▸ **PROBLEM**
Look through the material that follows and show every line with the string "offers".
***
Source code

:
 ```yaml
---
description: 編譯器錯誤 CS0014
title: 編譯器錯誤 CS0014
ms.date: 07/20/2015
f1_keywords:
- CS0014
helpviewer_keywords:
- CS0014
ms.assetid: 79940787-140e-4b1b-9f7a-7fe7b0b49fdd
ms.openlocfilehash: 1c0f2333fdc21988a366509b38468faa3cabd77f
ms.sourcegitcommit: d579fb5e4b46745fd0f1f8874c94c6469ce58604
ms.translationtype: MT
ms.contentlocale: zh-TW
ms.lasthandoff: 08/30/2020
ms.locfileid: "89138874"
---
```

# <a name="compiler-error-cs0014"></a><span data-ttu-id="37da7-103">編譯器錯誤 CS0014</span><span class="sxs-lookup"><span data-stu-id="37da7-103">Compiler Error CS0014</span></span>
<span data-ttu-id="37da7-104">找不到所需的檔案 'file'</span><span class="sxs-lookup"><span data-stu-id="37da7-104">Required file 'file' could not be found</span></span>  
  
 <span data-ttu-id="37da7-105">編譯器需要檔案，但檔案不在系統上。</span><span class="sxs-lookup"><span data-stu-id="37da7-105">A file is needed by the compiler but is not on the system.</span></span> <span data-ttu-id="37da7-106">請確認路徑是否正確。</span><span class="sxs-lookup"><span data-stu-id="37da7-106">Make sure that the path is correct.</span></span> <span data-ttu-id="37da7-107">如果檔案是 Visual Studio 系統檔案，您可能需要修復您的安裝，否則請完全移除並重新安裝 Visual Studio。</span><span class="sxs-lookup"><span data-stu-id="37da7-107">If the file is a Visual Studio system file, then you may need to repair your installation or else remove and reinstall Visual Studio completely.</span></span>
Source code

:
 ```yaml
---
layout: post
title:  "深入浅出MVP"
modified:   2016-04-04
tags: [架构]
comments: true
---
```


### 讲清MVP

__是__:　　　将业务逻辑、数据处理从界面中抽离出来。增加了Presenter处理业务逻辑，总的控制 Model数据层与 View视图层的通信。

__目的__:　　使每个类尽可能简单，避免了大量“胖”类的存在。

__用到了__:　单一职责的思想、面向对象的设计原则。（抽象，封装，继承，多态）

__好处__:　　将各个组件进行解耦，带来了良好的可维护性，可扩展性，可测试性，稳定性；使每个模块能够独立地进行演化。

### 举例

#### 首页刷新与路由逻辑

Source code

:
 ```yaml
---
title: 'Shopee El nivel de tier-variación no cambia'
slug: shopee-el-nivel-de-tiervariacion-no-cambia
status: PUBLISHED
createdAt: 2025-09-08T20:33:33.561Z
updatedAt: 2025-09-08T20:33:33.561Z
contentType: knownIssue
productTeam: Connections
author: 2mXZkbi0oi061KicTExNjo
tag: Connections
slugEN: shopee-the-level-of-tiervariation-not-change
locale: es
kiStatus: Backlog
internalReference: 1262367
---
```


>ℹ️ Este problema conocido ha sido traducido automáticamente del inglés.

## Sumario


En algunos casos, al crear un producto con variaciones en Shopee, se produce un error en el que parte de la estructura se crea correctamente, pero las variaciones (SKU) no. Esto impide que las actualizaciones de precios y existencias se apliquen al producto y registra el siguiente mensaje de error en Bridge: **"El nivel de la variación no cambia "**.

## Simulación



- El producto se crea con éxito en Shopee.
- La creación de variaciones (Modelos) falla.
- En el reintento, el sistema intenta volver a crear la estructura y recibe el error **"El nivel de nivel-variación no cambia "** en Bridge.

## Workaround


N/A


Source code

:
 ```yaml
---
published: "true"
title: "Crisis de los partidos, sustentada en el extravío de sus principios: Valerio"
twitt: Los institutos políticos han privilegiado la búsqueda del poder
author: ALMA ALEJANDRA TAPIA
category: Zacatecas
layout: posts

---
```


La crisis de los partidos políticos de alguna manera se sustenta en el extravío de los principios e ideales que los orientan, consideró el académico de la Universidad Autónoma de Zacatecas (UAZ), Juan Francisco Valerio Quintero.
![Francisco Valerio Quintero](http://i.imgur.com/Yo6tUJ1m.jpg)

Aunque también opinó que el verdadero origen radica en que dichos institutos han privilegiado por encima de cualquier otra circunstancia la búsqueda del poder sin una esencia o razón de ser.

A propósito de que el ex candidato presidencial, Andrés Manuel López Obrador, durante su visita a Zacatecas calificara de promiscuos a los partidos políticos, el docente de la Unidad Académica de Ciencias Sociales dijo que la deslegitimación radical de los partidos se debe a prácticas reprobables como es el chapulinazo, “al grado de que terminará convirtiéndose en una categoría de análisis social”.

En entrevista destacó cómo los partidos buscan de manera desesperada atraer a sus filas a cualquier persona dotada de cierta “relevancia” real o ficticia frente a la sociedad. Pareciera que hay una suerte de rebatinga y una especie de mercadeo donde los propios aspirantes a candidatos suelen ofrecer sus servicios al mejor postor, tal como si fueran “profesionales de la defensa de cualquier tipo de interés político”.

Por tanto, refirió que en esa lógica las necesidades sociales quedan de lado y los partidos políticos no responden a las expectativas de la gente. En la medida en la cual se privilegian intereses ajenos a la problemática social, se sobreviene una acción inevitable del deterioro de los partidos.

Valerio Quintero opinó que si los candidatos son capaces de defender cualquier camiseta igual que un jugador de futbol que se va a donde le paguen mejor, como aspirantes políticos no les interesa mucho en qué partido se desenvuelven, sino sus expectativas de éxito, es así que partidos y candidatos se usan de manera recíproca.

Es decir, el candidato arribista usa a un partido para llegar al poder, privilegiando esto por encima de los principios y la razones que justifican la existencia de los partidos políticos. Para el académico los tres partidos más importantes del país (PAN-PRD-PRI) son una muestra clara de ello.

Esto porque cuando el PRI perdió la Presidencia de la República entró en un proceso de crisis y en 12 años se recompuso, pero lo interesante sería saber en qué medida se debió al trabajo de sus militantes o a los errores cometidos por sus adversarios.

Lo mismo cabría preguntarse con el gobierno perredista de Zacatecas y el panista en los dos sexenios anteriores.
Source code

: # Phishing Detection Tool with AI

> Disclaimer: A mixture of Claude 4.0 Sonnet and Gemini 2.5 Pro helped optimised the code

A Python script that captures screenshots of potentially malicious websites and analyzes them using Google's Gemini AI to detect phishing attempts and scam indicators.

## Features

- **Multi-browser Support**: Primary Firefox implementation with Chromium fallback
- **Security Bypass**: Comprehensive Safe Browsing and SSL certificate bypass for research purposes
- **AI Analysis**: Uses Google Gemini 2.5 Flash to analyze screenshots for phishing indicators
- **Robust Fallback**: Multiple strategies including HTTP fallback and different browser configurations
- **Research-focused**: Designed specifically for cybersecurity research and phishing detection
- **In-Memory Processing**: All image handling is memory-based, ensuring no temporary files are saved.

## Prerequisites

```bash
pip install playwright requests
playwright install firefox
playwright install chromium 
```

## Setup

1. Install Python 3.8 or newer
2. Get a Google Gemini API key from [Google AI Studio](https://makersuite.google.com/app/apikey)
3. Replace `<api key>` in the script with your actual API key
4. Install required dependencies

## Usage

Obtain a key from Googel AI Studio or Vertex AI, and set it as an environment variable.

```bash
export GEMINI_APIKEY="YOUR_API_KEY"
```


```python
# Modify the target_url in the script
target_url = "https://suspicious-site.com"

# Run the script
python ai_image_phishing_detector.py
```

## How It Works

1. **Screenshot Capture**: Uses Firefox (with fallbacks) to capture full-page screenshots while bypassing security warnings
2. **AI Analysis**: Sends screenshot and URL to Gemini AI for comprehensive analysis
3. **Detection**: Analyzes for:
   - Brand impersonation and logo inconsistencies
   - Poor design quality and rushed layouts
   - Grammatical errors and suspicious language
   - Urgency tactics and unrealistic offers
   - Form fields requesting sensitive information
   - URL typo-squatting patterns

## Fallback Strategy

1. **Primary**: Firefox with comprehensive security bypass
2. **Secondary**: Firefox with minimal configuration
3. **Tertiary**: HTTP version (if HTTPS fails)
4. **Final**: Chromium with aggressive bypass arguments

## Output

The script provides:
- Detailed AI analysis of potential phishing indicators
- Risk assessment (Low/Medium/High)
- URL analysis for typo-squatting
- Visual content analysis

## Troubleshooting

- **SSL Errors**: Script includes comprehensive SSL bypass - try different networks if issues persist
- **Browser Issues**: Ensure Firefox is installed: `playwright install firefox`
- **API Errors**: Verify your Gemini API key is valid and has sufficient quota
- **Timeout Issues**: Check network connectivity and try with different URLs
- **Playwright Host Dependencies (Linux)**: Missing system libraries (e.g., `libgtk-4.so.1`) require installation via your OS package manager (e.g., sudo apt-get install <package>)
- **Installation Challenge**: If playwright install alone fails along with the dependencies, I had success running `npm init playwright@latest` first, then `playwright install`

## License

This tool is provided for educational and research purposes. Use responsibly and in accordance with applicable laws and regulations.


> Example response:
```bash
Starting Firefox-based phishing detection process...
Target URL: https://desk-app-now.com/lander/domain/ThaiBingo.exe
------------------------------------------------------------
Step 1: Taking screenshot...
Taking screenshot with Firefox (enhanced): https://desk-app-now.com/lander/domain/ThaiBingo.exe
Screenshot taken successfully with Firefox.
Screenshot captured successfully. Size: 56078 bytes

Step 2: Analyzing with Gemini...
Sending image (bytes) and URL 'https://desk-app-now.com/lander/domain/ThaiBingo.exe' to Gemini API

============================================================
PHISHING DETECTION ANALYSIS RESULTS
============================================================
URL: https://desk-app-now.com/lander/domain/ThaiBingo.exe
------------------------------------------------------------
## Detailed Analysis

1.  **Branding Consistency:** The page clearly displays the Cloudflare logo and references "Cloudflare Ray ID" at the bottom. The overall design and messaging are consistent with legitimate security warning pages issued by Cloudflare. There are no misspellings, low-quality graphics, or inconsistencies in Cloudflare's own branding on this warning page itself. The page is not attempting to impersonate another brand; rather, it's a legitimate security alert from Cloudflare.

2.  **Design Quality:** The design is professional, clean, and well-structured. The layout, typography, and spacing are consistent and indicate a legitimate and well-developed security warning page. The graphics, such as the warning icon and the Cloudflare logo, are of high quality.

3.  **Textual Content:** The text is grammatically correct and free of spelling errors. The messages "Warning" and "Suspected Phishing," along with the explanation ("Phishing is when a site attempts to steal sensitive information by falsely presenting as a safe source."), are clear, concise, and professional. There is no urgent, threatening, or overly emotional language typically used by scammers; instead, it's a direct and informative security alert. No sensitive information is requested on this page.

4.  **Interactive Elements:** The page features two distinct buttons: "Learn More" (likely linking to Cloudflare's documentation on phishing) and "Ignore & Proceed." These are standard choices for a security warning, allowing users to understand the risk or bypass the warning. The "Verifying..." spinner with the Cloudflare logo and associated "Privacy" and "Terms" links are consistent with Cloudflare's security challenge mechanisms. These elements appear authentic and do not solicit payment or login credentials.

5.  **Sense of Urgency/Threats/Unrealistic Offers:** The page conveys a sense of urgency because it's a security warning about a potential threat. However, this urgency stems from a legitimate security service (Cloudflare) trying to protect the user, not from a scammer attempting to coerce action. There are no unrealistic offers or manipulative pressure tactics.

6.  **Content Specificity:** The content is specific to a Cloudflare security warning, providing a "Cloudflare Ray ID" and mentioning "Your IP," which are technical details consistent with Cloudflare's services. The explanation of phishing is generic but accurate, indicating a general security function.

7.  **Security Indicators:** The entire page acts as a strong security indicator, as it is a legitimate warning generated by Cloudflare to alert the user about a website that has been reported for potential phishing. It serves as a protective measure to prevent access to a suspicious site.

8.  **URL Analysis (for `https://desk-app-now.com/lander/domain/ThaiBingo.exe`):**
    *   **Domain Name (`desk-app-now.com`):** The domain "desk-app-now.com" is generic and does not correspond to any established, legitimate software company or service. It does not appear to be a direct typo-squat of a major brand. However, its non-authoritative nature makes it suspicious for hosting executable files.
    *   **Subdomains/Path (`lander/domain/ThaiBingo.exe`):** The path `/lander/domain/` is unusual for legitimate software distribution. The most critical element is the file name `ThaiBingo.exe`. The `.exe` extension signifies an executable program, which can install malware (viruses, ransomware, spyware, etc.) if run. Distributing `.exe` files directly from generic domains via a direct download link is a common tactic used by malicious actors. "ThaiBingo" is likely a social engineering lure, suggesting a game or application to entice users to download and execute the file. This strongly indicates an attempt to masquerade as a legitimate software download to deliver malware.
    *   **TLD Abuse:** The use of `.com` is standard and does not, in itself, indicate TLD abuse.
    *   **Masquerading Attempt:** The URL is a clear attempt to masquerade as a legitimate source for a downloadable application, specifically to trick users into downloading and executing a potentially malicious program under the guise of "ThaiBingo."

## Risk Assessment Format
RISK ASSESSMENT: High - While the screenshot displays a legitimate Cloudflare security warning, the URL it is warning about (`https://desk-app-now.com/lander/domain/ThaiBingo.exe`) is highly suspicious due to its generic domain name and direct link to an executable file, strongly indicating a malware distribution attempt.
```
***
▸ **OUTPUT FOR THIS EXERCISE**
   - Urgency tactics and unrealistic offers
5.  **Sense of Urgency/Threats/Unrealistic Offers:** The page conveys a sense of urgency because it's a security warning about a potential threat. However, this urgency stems from a legitimate security service (Cloudflare) trying to protect the user, not from a scammer attempting to coerce action. There are no unrealistic offers or manipulative pressure tactics.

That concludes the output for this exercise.